Product description sounds inferior to CoeLux while also more expensive.
However, I assume Mitsubishi has a massive distribution advantage selling through to building management and VAR ecosystems, where CoeLux has more or less been starting from nothing but their IP.
Does it do current weather or is it always sunny in “head down, back to work”?
Looks inset - presumably only suitable for suspended ceilings?
I was thinking exactly the same thing. I saw a CoeLux ceiling light at Light & Build in Frankfurt a few years back, and must admit to being properly impressed. The bright panel was nice enough, but it was the clean direction and shadows that really jumped out for me. You need a decent ceiling depth (and a lot of money!) to install one, but if I were a zillionaire building a bunker I know I’d include a few.
Truly, we live in a dystopian hell.
Fake blue sky in my skylight? Is that a world worth living in?
Great. Now developers have an excuse for even shittier architecture and more depressing office blocks. That is at least what my experience as an architect and planner tells me.
Apocalypse must have for your zombie bunker.
Here’s a neat diy version using a broken tv
Looks like something Vault-Tec would come up with
I wonder how they’d compare with these $40 covers for lighting?
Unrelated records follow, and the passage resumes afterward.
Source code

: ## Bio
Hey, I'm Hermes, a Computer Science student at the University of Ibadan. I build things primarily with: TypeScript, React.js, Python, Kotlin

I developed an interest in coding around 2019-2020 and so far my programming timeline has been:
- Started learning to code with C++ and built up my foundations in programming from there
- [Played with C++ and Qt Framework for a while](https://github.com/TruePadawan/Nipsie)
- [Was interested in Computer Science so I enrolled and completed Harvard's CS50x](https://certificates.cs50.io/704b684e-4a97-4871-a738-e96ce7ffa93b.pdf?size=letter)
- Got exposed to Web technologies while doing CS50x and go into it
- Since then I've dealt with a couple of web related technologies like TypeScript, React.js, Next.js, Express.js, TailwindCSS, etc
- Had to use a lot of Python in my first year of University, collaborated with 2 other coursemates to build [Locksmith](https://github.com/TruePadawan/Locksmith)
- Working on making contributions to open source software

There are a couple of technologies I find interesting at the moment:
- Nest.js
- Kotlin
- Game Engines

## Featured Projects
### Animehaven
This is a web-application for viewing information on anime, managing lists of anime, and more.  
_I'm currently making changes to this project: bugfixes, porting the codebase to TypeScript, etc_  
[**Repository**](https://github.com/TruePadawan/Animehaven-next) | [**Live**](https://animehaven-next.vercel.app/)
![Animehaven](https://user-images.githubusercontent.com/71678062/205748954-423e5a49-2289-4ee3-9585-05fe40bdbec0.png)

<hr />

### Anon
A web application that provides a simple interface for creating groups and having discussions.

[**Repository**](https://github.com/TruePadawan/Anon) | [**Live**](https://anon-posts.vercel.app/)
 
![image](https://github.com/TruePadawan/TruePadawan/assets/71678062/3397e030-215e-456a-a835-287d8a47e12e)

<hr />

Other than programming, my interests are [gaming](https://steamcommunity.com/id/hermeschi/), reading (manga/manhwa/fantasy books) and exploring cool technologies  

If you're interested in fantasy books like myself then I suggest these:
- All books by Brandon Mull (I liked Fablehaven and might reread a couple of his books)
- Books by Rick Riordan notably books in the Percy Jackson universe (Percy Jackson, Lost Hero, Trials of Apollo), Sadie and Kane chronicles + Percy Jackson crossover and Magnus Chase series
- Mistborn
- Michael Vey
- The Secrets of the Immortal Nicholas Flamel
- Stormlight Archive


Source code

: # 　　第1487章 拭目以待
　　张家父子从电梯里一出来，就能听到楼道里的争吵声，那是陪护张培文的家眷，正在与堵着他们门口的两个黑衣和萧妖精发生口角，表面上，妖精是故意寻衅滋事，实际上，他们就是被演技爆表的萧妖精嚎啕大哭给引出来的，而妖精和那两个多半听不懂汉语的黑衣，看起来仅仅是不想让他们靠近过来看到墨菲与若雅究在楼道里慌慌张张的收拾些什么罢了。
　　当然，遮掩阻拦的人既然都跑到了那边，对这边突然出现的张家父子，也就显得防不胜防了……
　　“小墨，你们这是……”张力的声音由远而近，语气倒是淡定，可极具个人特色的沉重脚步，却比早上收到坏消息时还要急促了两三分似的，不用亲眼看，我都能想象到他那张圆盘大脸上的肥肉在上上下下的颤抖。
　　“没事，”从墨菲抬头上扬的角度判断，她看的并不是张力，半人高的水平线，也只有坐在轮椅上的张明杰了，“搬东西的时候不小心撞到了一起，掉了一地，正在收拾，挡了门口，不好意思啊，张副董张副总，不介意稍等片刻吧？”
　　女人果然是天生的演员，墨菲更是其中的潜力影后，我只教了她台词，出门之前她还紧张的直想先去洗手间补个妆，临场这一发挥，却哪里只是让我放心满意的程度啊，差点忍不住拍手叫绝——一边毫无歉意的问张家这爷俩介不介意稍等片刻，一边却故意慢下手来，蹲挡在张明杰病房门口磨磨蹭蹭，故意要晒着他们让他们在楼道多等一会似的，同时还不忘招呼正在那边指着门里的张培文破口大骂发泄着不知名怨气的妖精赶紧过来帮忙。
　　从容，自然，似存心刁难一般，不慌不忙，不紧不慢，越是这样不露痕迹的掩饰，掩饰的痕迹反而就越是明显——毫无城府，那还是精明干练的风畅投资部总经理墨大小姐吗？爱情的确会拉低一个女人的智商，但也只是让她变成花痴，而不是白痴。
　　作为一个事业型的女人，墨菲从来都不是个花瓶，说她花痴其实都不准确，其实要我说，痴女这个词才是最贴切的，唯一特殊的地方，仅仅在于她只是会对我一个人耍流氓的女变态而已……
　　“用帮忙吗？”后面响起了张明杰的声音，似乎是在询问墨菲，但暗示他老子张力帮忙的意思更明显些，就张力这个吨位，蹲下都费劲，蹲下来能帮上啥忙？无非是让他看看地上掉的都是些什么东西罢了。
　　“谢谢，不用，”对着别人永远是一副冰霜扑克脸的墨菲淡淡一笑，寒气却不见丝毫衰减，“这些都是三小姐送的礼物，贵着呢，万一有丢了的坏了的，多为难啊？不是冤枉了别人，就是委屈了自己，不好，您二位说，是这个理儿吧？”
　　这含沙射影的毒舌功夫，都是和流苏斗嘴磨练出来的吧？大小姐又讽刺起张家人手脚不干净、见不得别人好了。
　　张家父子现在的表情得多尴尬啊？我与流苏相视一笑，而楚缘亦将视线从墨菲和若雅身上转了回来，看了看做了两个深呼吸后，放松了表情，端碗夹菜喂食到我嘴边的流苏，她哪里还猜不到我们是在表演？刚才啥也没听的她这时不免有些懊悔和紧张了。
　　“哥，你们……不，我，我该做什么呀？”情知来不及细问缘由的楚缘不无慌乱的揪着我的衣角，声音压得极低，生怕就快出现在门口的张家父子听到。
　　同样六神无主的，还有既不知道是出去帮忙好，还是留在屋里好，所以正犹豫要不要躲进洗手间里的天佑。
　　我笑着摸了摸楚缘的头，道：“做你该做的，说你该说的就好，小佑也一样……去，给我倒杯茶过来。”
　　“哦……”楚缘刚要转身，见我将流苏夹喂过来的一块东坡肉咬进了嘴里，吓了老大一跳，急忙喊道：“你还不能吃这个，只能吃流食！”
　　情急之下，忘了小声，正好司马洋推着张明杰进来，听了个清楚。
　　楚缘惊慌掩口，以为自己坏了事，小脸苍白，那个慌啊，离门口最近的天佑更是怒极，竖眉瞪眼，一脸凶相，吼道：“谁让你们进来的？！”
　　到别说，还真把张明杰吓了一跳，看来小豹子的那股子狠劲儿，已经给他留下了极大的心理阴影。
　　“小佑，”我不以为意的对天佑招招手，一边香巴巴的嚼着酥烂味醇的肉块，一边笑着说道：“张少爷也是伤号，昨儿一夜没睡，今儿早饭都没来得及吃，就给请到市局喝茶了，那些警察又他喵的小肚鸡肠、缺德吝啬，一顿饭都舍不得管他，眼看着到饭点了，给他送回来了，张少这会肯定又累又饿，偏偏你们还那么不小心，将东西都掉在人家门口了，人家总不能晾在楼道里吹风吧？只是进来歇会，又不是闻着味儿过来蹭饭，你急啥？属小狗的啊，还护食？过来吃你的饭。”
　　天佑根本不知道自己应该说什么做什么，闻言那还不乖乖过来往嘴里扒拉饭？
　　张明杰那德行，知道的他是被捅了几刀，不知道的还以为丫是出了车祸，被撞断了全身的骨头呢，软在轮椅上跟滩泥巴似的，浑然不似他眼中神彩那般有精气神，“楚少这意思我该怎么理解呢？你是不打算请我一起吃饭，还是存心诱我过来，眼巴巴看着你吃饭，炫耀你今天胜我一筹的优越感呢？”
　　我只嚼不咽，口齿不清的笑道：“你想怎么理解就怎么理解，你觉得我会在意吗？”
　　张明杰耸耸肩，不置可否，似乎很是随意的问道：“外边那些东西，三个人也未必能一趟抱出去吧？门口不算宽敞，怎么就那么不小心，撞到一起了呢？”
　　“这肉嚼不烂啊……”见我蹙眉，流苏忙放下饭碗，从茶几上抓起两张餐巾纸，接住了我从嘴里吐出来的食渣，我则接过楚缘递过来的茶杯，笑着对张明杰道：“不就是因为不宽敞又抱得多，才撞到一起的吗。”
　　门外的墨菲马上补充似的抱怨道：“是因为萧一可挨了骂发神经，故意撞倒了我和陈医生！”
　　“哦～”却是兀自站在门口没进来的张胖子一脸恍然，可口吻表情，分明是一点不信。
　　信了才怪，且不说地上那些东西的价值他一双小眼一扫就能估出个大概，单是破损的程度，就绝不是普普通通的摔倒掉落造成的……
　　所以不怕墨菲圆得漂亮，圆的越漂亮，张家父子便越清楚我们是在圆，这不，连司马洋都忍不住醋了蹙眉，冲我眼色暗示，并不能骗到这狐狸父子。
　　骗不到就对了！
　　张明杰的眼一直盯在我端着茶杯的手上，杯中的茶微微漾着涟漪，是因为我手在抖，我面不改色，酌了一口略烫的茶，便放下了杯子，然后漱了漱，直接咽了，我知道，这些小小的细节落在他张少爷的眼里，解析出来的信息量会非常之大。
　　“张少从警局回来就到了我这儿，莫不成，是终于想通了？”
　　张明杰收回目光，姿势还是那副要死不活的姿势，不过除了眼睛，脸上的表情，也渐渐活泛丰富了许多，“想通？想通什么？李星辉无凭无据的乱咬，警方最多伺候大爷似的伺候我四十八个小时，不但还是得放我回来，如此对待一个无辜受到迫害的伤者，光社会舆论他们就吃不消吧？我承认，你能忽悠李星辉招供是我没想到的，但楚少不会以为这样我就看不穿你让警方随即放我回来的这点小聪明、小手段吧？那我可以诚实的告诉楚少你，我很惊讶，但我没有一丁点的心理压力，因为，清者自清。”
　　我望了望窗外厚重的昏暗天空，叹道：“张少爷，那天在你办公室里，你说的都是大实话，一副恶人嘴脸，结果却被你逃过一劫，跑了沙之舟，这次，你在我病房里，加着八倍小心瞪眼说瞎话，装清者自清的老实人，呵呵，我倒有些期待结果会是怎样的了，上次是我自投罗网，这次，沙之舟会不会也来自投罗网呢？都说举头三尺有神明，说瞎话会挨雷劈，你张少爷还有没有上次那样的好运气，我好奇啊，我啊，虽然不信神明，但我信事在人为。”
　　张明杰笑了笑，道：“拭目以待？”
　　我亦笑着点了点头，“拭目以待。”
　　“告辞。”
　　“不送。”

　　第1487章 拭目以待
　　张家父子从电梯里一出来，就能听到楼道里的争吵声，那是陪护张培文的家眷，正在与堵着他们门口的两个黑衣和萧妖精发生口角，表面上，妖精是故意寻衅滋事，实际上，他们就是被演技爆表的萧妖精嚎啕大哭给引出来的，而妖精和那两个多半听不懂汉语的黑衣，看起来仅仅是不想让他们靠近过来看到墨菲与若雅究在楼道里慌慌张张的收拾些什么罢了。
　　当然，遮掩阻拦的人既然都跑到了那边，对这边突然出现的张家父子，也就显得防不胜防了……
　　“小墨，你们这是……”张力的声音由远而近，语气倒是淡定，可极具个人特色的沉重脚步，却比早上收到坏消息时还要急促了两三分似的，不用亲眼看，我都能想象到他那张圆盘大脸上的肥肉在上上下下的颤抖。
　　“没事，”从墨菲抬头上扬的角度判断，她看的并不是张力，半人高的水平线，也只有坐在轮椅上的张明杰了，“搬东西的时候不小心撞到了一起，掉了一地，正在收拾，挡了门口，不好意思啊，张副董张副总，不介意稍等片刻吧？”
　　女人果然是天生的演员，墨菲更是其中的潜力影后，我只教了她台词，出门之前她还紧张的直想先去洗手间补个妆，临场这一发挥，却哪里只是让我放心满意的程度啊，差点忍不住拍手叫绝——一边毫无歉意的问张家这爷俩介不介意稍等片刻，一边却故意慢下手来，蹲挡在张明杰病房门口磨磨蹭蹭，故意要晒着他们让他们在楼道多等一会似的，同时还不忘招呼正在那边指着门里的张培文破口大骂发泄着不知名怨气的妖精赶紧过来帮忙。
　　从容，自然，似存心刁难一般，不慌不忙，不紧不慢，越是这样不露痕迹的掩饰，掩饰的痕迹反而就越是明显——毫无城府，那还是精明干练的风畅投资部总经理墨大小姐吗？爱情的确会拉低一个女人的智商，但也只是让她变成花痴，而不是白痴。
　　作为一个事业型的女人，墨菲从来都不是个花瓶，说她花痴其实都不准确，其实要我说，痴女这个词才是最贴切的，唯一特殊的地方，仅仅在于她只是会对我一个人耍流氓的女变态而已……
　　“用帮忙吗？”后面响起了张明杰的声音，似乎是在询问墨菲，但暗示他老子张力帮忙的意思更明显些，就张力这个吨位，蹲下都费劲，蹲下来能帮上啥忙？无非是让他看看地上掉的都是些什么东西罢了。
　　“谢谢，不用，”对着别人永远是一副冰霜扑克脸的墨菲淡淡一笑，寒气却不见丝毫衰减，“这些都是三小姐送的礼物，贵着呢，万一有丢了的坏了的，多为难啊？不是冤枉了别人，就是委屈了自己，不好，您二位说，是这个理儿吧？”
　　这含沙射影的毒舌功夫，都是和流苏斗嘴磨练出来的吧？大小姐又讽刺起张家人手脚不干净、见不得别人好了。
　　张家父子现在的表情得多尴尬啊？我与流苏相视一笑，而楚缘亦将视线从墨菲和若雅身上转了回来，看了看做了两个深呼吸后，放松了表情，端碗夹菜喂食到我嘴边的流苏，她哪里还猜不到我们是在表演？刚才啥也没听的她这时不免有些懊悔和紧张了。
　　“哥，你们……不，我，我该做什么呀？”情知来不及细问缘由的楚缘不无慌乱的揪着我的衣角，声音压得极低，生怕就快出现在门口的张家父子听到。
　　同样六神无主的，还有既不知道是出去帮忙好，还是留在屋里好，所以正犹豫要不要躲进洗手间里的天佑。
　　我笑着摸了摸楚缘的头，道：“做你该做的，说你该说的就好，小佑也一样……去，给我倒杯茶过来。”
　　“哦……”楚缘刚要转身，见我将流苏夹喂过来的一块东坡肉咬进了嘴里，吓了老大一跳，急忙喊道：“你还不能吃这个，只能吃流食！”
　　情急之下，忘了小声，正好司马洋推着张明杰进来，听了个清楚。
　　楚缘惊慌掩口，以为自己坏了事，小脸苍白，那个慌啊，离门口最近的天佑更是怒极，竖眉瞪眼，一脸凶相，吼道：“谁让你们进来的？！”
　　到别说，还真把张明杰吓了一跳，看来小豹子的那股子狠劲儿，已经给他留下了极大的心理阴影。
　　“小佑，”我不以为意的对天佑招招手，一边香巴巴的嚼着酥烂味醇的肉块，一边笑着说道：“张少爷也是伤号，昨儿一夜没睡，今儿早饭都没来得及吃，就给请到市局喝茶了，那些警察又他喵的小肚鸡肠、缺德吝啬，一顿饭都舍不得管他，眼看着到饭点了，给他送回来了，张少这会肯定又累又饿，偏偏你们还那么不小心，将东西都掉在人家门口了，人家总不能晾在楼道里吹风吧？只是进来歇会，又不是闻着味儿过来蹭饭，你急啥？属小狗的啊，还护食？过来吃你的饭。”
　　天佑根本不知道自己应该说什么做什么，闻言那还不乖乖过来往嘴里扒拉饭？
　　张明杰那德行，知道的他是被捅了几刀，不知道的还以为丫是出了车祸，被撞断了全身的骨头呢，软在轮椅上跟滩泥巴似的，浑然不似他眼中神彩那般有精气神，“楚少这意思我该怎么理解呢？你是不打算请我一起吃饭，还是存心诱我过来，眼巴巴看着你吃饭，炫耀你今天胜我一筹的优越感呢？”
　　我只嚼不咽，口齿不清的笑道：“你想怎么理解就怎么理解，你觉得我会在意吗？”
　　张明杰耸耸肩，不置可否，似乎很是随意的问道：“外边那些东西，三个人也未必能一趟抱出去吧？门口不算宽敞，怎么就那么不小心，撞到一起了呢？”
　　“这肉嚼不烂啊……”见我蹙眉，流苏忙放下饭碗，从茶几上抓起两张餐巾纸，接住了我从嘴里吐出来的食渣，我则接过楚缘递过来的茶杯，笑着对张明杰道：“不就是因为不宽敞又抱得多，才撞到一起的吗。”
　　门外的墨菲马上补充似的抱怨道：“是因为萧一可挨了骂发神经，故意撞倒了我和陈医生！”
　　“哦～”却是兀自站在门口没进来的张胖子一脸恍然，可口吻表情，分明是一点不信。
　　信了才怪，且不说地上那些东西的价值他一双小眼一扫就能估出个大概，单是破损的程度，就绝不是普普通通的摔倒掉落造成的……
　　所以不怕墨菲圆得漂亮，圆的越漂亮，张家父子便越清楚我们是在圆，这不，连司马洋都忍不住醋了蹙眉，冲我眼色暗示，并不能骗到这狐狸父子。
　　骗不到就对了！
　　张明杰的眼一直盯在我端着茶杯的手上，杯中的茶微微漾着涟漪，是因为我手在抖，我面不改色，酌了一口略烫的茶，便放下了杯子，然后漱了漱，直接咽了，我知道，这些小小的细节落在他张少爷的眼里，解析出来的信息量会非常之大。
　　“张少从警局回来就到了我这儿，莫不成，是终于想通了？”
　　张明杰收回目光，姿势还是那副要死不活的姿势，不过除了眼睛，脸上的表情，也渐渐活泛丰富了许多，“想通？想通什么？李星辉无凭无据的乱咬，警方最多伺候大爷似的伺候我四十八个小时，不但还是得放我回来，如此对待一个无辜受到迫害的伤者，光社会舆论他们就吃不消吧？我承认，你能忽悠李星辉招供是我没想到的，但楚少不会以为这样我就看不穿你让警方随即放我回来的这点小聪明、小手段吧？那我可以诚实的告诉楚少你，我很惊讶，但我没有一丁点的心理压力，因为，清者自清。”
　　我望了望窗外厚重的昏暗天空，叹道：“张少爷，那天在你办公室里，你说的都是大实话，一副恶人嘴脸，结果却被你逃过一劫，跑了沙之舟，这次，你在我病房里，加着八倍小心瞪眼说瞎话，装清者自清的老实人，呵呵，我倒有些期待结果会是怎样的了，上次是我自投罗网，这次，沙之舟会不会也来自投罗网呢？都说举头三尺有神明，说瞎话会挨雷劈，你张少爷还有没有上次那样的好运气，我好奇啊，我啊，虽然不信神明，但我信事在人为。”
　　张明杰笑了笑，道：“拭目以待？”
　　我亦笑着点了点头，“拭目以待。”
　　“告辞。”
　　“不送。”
“Solutions” like this are the sad result of the market becoming accustomed to the price of buildings without windows butting up against the decades long realization that artificial lighting and conditioning can’t replace the benefits of actual windows. Like so many things, people know this sucks, but they don’t want to be responsible for going back to paying for what’s right.
You say dystopian hell, I say more humane living spaces for increasingly dense urban environments.
I say oxymoron.
There isn’t any reason why dense urban building can’t also have access to natural light.
I am totally going to buy this when I earn Fifteen Million Merits
Agree that there are ways with proper urban and building planning, but there are thousands of buildings in dense urban areas that don’t have great access to natural light. This kind of thing seems a lot more practical than demolishing buildings and starting from scratch, doesn’t it?